4.  Feedback Paper on Money Laundering Provisions

On 10 April 2015, the JFSC published its feedback paper on JFSC Consultation Paper N.4 2015 - Revisions to the Money Laundering Order and AML/CFT Handbooks, responding to proposed changes to:

  • Article 3 of the Money Laundering Order (MLO) to clarify that identification measures to be applied to a customer also include determining whether the customer is acting indirectly for a third party and, if so, identifying that third party;
  • Article 11 of the MLO to require policies and procedures to determine whether a relationship is with a person who is subject to sanctions legislation;
  • Section 3.3 of the AML/CFT Handbook (the Handbook) to clarify that "any third party on whose behalf the customer acts" includes a named beneficiary of a life assurance policy; and
  • Section 4 of the Handbook to provide further guidance on how someone may be a beneficial owner or controller of a customer.

JFSC Revised Fees

5.  Investment Business Fees

The JFSC has published a revised investment business fees notice, annual registration fee form and a feedback paper on its related consultation paper.  The revised fees are payable from 1 May 2015, and a link to the investment business fees notice is here.

6.   Funds Fees

The JFSC has published revised notices on fees in relation to fund services business, Collective Investment Funds and CoBO funds/vehicles.  The revised fees are payable from 1 July 2015.  Notable changes include (for example) a fee of 1,000 in respect of a private placement fund and 300 in respect of a very private vehicle (with 15 or fewer investors). A link to the fees notice in relation to fund services business is here; CIFs is here; and CoBO funds is here.

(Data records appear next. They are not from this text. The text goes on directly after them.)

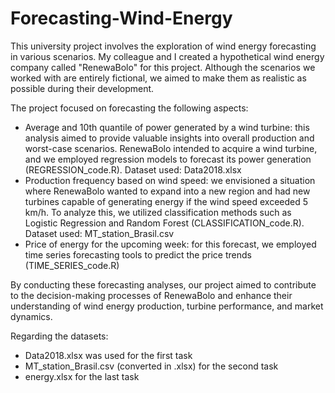 # Forecasting-Wind-Energy
This university project involves the exploration of wind energy forecasting in various scenarios. My colleague and I created a hypothetical wind energy company called "RenewaBolo" for this project. Although the scenarios we worked with are entirely fictional, we aimed to make them as realistic as possible during their development.

The project focused on forecasting the following aspects:

- Average and 10th quantile of power generated by a wind turbine: this analysis aimed to provide valuable insights into overall production and worst-case scenarios. RenewaBolo intended to acquire a wind turbine, and we employed regression models to forecast its power generation (REGRESSION_code.R). Dataset used: Data2018.xlsx
- Production frequency based on wind speed: we envisioned a situation where RenewaBolo wanted to expand into a new region and had new turbines capable of generating energy if the wind speed exceeded 5 km/h. To analyze this, we utilized classification methods such as Logistic Regression and Random Forest (CLASSIFICATION_code.R). Dataset used: MT_station_Brasil.csv
- Price of energy for the upcoming week: for this forecast, we employed time series forecasting tools to predict the price trends (TIME_SERIES_code.R)

By conducting these forecasting analyses, our project aimed to contribute to the decision-making processes of RenewaBolo and enhance their understanding of wind energy production, turbine performance, and market dynamics.

Regarding the datasets:
- Data2018.xlsx was used for the first task
- MT_station_Brasil.csv (converted in .xlsx) for the second task
- energy.xlsx for the last task
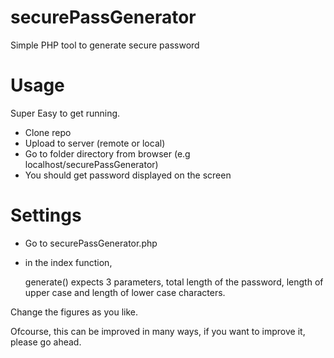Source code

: # securePassGenerator
Simple PHP tool to generate secure password

# Usage

Super Easy to get running.

- Clone repo
- Upload to server (remote or local)
- Go to folder directory from browser (e.g localhost/securePassGenerator)
- You should get password displayed on the screen


# Settings
- Go to securePassGenerator.php
- in the index function, 

  generate() expects 3 parameters, total length of the password, length of upper case and length of lower case characters.

Change the figures as you like.

Ofcourse, this can be improved in many ways, if you want to improve it, please go ahead.

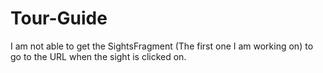 # Tour-Guide

I am not able to get the SightsFragment (The first one I am working on) to go to the URL when the sight is clicked on.
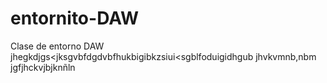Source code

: # entornito-DAW
Clase de entorno DAW
jhegkdjgs<jksgvbfdgdvbfhukbigibkzsiui<sgblfoduigidhgub
jhvkvmnb,nbm
jgfjhckvjbjknñln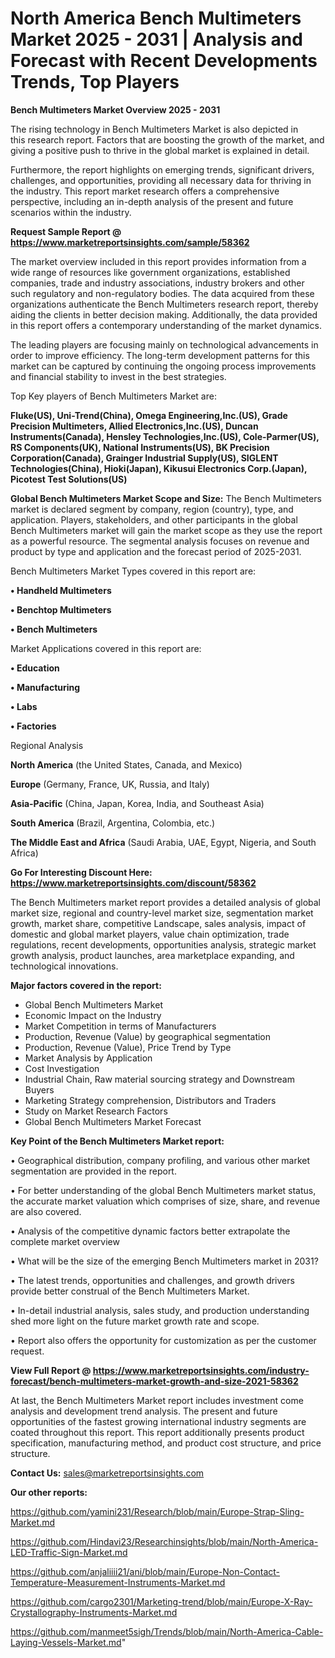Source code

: # North America Bench Multimeters Market 2025 - 2031 | Analysis and Forecast with Recent Developments Trends, Top Players

<Strong> Bench Multimeters Market Overview 2025 - 2031</strong>

The rising technology in Bench Multimeters Market is also depicted in this research report. Factors that are boosting the growth of the market, and giving a positive push to thrive in the global market is explained in detail.

Furthermore, the report highlights on emerging trends, significant drivers, challenges, and opportunities, providing all necessary data for thriving in the industry. This report market research offers a comprehensive perspective, including an in-depth analysis of the present and future scenarios within the industry.

<strong>Request Sample Report @ <a href=https://www.marketreportsinsights.com/sample/58362>https://www.marketreportsinsights.com/sample/58362</a></strong>

The market overview included in this report provides information from a wide range of resources like government organizations, established companies, trade and industry associations, industry brokers and other such regulatory and non-regulatory bodies. The data acquired from these organizations authenticate the Bench Multimeters research report, thereby aiding the clients in better decision making. Additionally, the data provided in this report offers a contemporary understanding of the market dynamics.

The leading players are focusing mainly on technological advancements in order to improve efficiency. The long-term development patterns for this market can be captured by continuing the ongoing process improvements and financial stability to invest in the best strategies.

Top Key players of Bench Multimeters Market are:

<strong>Fluke(US), Uni-Trend(China), Omega Engineering,Inc.(US), Grade Precision Multimeters, Allied Electronics,Inc.(US), Duncan Instruments(Canada), Hensley Technologies,Inc.(US), Cole-Parmer(US), RS Components(UK), National Instruments(US), BK Precision Corporation(Canada), Grainger Industrial Supply(US), SIGLENT Technologies(China), Hioki(Japan), Kikusui Electronics Corp.(Japan), Picotest Test Solutions(US)</strong>

<strong><b>Global Bench Multimeters Market Scope and Size:</b></strong>
The Bench Multimeters market is declared segment by company, region (country), type, and application. Players, stakeholders, and other participants in the global Bench Multimeters market will gain the market scope as they use the report as a powerful resource. The segmental analysis focuses on revenue and product by type and application and the forecast period of 2025-2031.

Bench Multimeters Market Types covered in this report are:

<strong>• Handheld Multimeters

• Benchtop Multimeters

• Bench Multimeters</strong>

Market Applications covered in this report are:

<strong>• Education

• Manufacturing

• Labs

• Factories</strong> 

Regional Analysis

<strong>North America</strong> (the United States, Canada, and Mexico)

<strong>Europe</strong> (Germany, France, UK, Russia, and Italy)

<strong>Asia-Pacific</strong> (China, Japan, Korea, India, and Southeast Asia)

<strong>South America</strong> (Brazil, Argentina, Colombia, etc.)

<strong>The Middle East and Africa</strong> (Saudi Arabia, UAE, Egypt, Nigeria, and South Africa)

<strong>Go For Interesting Discount Here: <a href=https://www.marketreportsinsights.com/discount/58362>https://www.marketreportsinsights.com/discount/58362</a></strong>

The Bench Multimeters market report provides a detailed analysis of global market size, regional and country-level market size, segmentation market growth, market share, competitive Landscape, sales analysis, impact of domestic and global market players, value chain optimization, trade regulations, recent developments, opportunities analysis, strategic market growth analysis, product launches, area marketplace expanding, and technological innovations.

<strong><b>Major factors covered in the report:</b></strong>
<ul>
  <li>Global Bench Multimeters Market </li>
  <li>Economic Impact on the Industry</li>
  <li>Market Competition in terms of Manufacturers</li>
  <li>Production, Revenue (Value) by geographical segmentation</li>
  <li>Production, Revenue (Value), Price Trend by Type</li>
  <li>Market Analysis by Application</li>
  <li>Cost Investigation</li>
  <li>Industrial Chain, Raw material sourcing strategy and Downstream Buyers</li>
  <li>Marketing Strategy comprehension, Distributors and Traders</li>
  <li>Study on Market Research Factors</li>
  <li>Global Bench Multimeters Market Forecast</li>
</ul>

<strong><b>Key Point of the Bench Multimeters Market report:</b></strong>

• Geographical distribution, company profiling, and various other market segmentation are provided in the report.

• For better understanding of the global Bench Multimeters market status, the accurate market valuation which comprises of size, share, and revenue are also covered.

• Analysis of the competitive dynamic factors better extrapolate the complete market overview

• What will be the size of the emerging Bench Multimeters market in 2031?

• The latest trends, opportunities and challenges, and growth drivers provide better construal of the Bench Multimeters Market.

• In-detail industrial analysis, sales study, and production understanding shed more light on the future market growth rate and scope.

• Report also offers the opportunity for customization as per the customer request.

<strong><b>View Full Report @ <a href=https://www.marketreportsinsights.com/industry-forecast/bench-multimeters-market-growth-and-size-2021-58362>https://www.marketreportsinsights.com/industry-forecast/bench-multimeters-market-growth-and-size-2021-58362</a></b></strong>


At last, the Bench Multimeters Market report includes investment come analysis and development trend analysis. The present and future opportunities of the fastest growing international industry segments are coated throughout this report. This report additionally presents product specification, manufacturing method, and product cost structure, and price structure.

<strong>Contact Us:</strong>
sales@marketreportsinsights.com

<strong>Our other reports:</strong>

<a href=https://github.com/yamini231/Research/blob/main/Europe-Strap-Sling-Market.md>https://github.com/yamini231/Research/blob/main/Europe-Strap-Sling-Market.md</a>

<a href=https://github.com/Hindavi23/Researchinsights/blob/main/North-America-LED-Traffic-Sign-Market.md>https://github.com/Hindavi23/Researchinsights/blob/main/North-America-LED-Traffic-Sign-Market.md</a>

<a href=https://github.com/anjaliiii21/ani/blob/main/Europe-Non-Contact-Temperature-Measurement-Instruments-Market.md>https://github.com/anjaliiii21/ani/blob/main/Europe-Non-Contact-Temperature-Measurement-Instruments-Market.md</a>

<a href=https://github.com/cargo2301/Marketing-trend/blob/main/Europe-X-Ray-Crystallography-Instruments-Market.md>https://github.com/cargo2301/Marketing-trend/blob/main/Europe-X-Ray-Crystallography-Instruments-Market.md</a>

<a href=https://github.com/manmeet5sigh/Trends/blob/main/North-America-Cable-Laying-Vessels-Market.md>https://github.com/manmeet5sigh/Trends/blob/main/North-America-Cable-Laying-Vessels-Market.md</a>"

7.  CRS Regulations – Law Drafting Instructions

On 1 April 2015, the Chief Minister signed a ministerial decision approving law drafting proposals for the Taxation (Implementation) (International Tax Compliance) (Common Reporting Standard) (Jersey) Regulations. This will implement the Multilateral Competent Authority Agreement on the Automatic Exchange of Financial Account Information, signed by the Jersey government in 2014, which seeks to improve international tax compliance based on the Common Reporting standard (CRS) for the automatic exchange of financial account information published by the Organisation for Economic Cooperation and Development (OECD).

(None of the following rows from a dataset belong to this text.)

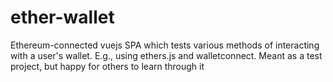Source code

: # ether-wallet
Ethereum-connected vuejs SPA which tests various methods of interacting with a user's wallet. E.g., using ethers.js and walletconnect. Meant as a test project, but happy for others to learn through it
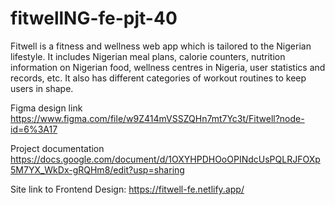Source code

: # fitwellNG-fe-pjt-40

Fitwell is a fitness and wellness web app which is tailored to the Nigerian lifestyle. It includes Nigerian meal plans, calorie counters, nutrition information on Nigerian food, wellness centres in Nigeria, user statistics and records, etc. It also has different categories of workout routines to keep users in shape.

Figma design link
https://www.figma.com/file/w9Z414mVSSZQHn7mt7Yc3t/Fitwell?node-id=6%3A17

Project documentation
https://docs.google.com/document/d/1OXYHPDHOoOPINdcUsPQLRJFOXp5M7YX_WkDx-gRQHm8/edit?usp=sharing

Site link to Frontend Design:
https://fitwell-fe.netlify.app/
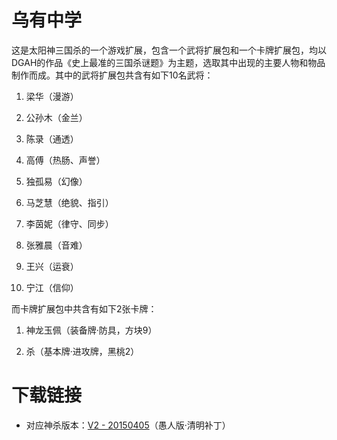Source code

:# 乌有中学

这是太阳神三国杀的一个游戏扩展，包含一个武将扩展包和一个卡牌扩展包，均以DGAH的作品《史上最准的三国杀谜题》为主题，选取其中出现的主要人物和物品制作而成。其中的武将扩展包共含有如下10名武将：

1. 梁华（漫游）

2. 公孙木（金兰）

3. 陈录（通透）

4. 高傅（热肠、声誉）

5. 独孤易（幻像）

6. 马芝慧（绝貌、指引）

7. 李茵妮（律守、同步）

8. 张雅晨（音难）

9. 王兴（运衰）

10. 宁江（信仰）

而卡牌扩展包中共含有如下2张卡牌：

1. 神龙玉佩（装备牌·防具，方块9）

2. 杀（基本牌·进攻牌，黑桃2）

# 下载链接

- 对应神杀版本：[V2 - 20150405](https://github.com/DGAH-works/qz/archive/20150405.zip)（愚人版·清明补丁）
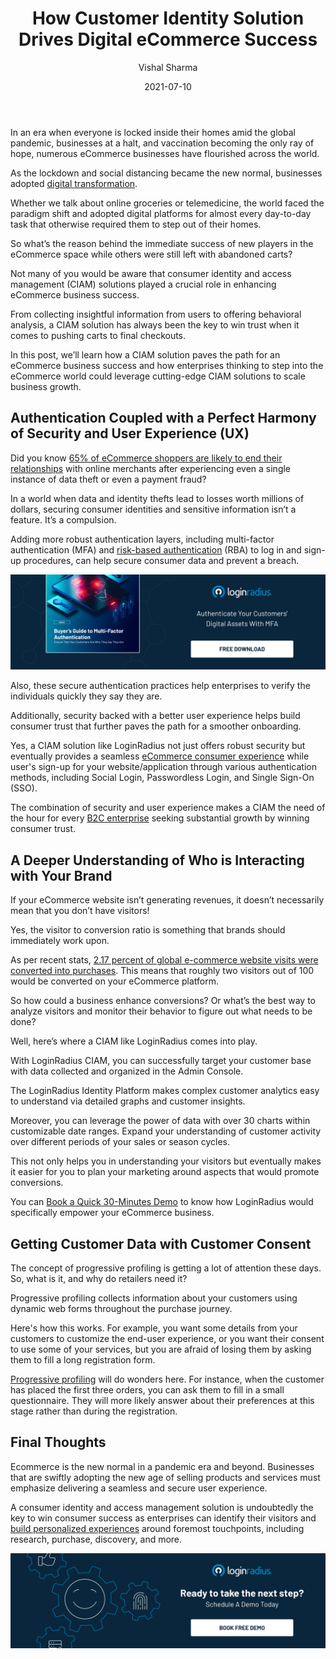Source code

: ﻿---
title: "How Customer Identity Solution Drives Digital eCommerce Success"
date: "2021-07-10"
coverImage: "ecommerce-digital-identity-solutions.jpg"
tags: ["identity management","digital transformation","cx"]
author: "Vishal Sharma"
description: "Learn how a CIAM solution paves the path for an eCommerce business success and why enterprises thinking to step into the eCommerce world should leverage a cutting-edge CIAM solution."
metadescription: "A Consumer Identity and Access Management (CIAM) solution can do wonders for the eCommerce industry. Learn how eCommerce players can benefit from a CIAM."
metatitle: "How Customer Identity Solution Drives eCommerce Success?"
---

In an era when everyone is locked inside their homes amid the global pandemic, businesses at a halt, and vaccination becoming the only ray of hope, numerous eCommerce businesses have flourished across the world.

As the lockdown and social distancing became the new normal, businesses adopted [digital transformation](https://www.loginradius.com/blog/identity/what-is-digital-transformation/).

Whether we talk about online groceries or telemedicine, the world faced the paradigm shift and adopted digital platforms for almost every day-to-day task that otherwise required them to step out of their homes.

So what’s the reason behind the immediate success of new players in the eCommerce space while others were still left with abandoned carts?

Not many of you would be aware that consumer identity and access management (CIAM) solutions played a crucial role in enhancing eCommerce business success.

From collecting insightful information from users to offering behavioral analysis, a CIAM solution has always been the key to win trust when it comes to pushing carts to final checkouts.

In this post, we’ll learn how a CIAM solution paves the path for an eCommerce business success and how enterprises thinking to step into the eCommerce world could leverage cutting-edge CIAM solutions to scale business growth.

## Authentication Coupled with a Perfect Harmony of Security and User Experience (UX)

Did you know [65% of eCommerce shoppers are likely to end their relationships](https://www.pymnts.com/news/security-and-risk/2021/consumers-will-drop-a-merchant-over-a-single-data-breach/) with online merchants after experiencing even a single instance of data theft or even a payment fraud?

In a world when data and identity thefts lead to losses worth millions of dollars, securing consumer identities and sensitive information isn’t a feature. It’s a compulsion.

Adding more robust authentication layers, including multi-factor authentication (MFA) and [risk-based authentication](https://www.loginradius.com/blog/identity/risk-based-authentication/) (RBA) to log in and sign-up procedures, can help secure consumer data and prevent a breach.

[![EB-GD-to-MFA](EB-GD-to-MFA.png)](https://www.loginradius.com/resource/ebook/buyers-guide-to-multi-factor-authentication/)

Also, these secure authentication practices help enterprises to verify the individuals quickly they say they are.

Additionally, security backed with a better user experience helps build consumer trust that further paves the path for a smoother onboarding.

Yes, a CIAM solution like LoginRadius not just offers robust security but eventually provides a seamless [eCommerce consumer experience](https://www.loginradius.com/blog/fuel/improve-customer-experience-ecommerce/) while user's sign-up for your website/application through various authentication methods, including Social Login, Passwordless Login, and Single Sign-On (SSO).

The combination of security and user experience makes a CIAM the need of the hour for every [B2C enterprise](https://www.loginradius.com/b2c-identity/) seeking substantial growth by winning consumer trust.

## A Deeper Understanding of Who is Interacting with Your Brand

If your eCommerce website isn’t generating revenues, it doesn’t necessarily mean that you don’t have visitors!

Yes, the visitor to conversion ratio is something that brands should immediately work upon.

As per recent stats, [2.17 percent of global e-commerce website visits were converted into purchases](https://www.statista.com/statistics/439576/online-shopper-conversion-rate-worldwide/). This means that roughly two visitors out of 100 would be converted on your eCommerce platform.

So how could a business enhance conversions? Or what’s the best way to analyze visitors and monitor their behavior to figure out what needs to be done?

Well, here’s where a CIAM like LoginRadius comes into play.

With LoginRadius CIAM, you can successfully target your customer base with data collected and organized in the Admin Console.

The LoginRadius Identity Platform makes complex customer analytics easy to understand via detailed graphs and customer insights.

Moreover, you can leverage the power of data with over 30 charts within customizable date ranges. Expand your understanding of customer activity over different periods of your sales or season cycles.

This not only helps you in understanding your visitors but eventually makes it easier for you to plan your marketing around aspects that would promote conversions.

You can [Book a Quick 30-Minutes Demo](https://www.loginradius.com/live-demo2/) to know how LoginRadius would specifically empower your eCommerce business.

## Getting Customer Data with Customer Consent

The concept of progressive profiling is getting a lot of attention these days. So, what is it, and why do retailers need it?

Progressive profiling collects information about your customers using dynamic web forms throughout the purchase journey.

Here's how this works. For example, you want some details from your customers to customize the end-user experience, or you want their consent to use some of your services, but you are afraid of losing them by asking them to fill a long registration form.

[Progressive profiling](https://www.loginradius.com/progressive-profiling/) will do wonders here. For instance, when the customer has placed the first three orders, you can ask them to fill in a small questionnaire. They will more likely answer about their preferences at this stage rather than during the registration.

## Final Thoughts

Ecommerce is the new normal in a pandemic era and beyond. Businesses that are swiftly adopting the new age of selling products and services must emphasize delivering a seamless and secure user experience.

A consumer identity and access management solution is undoubtedly the key to win consumer success as enterprises can identify their visitors and [build personalized experiences](https://www.loginradius.com/customer-experience-solutions/) around foremost touchpoints, including research, purchase, discovery, and more.<p>
[![book-a-demo-Consultation](../../assets/book-a-demo-loginradius.png)](https://www.loginradius.com/contact-us?utm_source=blog&utm_medium=web&utm_campaign=customer-identity-drives-digital-ecommerce-success)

8.  OECD publishes Common Reporting Standard FAQs

On 17 April 2015, the OECD released a series of FAQs which cover a range of issues on the CRS, including financial institutions, financial accounts, due diligence procedures, and reportable information designed to assist in preparations for implementation of the CRS in participating jurisdictions.

9.  4MLD - Council's negotiated text moves closer to adoption

On 21 April 2015, following the adoption by the Council of the EU of the text for the Fourth Money Laundering Directive, copies of the Directive, a related statement and a voting result were published.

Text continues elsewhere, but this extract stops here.